Sending logs to Graylog2 server

apache-2.2 ubuntu logging rsyslog graylog

This is old, but I thought I would write this method which I use for low/medium traffic site (don't know if it will work well for heavy traffic site):

In Apache, I define a CustomLog format called graylog2_access which formats the access log into a GELF format and then I send my log through Graylog2 by piping the log data through nc to send GELF messages to Graylog2's input.

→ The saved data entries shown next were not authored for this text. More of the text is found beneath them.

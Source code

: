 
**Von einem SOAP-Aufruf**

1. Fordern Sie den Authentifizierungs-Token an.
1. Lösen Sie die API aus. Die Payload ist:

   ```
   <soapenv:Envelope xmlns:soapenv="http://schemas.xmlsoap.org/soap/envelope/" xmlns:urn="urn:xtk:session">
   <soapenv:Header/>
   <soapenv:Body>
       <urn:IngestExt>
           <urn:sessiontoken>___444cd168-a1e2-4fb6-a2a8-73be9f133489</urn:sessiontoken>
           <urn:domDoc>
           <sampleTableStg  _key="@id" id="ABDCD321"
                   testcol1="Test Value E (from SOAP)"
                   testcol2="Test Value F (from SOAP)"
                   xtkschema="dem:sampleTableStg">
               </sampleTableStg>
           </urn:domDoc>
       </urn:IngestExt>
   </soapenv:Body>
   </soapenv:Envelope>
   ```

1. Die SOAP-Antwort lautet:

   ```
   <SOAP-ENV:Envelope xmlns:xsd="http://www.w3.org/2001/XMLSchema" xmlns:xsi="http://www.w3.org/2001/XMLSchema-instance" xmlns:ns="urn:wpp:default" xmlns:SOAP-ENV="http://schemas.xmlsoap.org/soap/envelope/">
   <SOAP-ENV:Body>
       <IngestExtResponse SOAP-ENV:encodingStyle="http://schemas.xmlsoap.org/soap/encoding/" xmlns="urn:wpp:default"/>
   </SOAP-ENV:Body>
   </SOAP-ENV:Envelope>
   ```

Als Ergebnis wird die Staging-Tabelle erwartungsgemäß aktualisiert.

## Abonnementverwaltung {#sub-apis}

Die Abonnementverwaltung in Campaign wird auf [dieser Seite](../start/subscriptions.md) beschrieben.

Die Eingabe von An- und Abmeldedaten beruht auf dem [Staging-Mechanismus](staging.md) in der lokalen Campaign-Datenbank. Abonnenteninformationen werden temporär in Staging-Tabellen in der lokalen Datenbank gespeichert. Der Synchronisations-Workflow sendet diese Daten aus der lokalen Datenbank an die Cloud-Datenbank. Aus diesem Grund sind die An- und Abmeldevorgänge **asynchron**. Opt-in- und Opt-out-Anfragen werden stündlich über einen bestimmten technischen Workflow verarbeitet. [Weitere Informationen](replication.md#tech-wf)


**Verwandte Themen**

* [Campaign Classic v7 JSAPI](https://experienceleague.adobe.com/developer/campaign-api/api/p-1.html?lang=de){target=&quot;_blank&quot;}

Here is the custom format that it creates (human readable):

{ 
 "version": "1.1",
 "host": "%V",
 "short_message": "%r",
 "timestamp": %{%s}t,
 "level": 6,
 "_user_agent": "%{User-Agent}i",
 "_source_ip": "%a",
 "_duration_usec": %D,
 "_duration_sec": %T,
 "_request_size_byte": %O,
 "_http_status": %s,
 "_http_request_path": "%U",
 "_http_request": "%U%q",
 "_http_method": "%m",
 "_http_referer": "%{Referer}i"
}

For the Apache config, here is a copy/paste version:

LogFormat "{ \"version\": \"1.1\", \"host\": \"%V\", \"short_message\": \"%r\", \"timestamp\": %{%s}t, \"level\": 6, \"_user_agent\": \"%{User-Agent}i\", \"_source_ip\": \"%a\", \"_duration_usec\": %D, \"_duration_sec\": %T, \"_request_size_byte\": %O, \"_http_status\": %s, \"_http_request_path\": \"%U\", \"_http_request\": \"%U%q\", \"_http_method\": \"%m\", \"_http_referer\": \"%{Referer}i\" }" graylog2_access

Then in your host configuration:

CustomLog "|nc -u graylogserver 12201" graylog2_access

You can also send your log files to graylog2 server using this simple command:

tail -F -q $yourlogfile |   while read -r line ; do   echo "<7> $hostnamesendingthelog $line" | nc -w 1 -u $graylogserver 514;   done;

I use this mainly for test purposes to determine if my log format is adapted for easy querying in graylog2. For production use you will wan't to set up rsyslog or syslog-ng.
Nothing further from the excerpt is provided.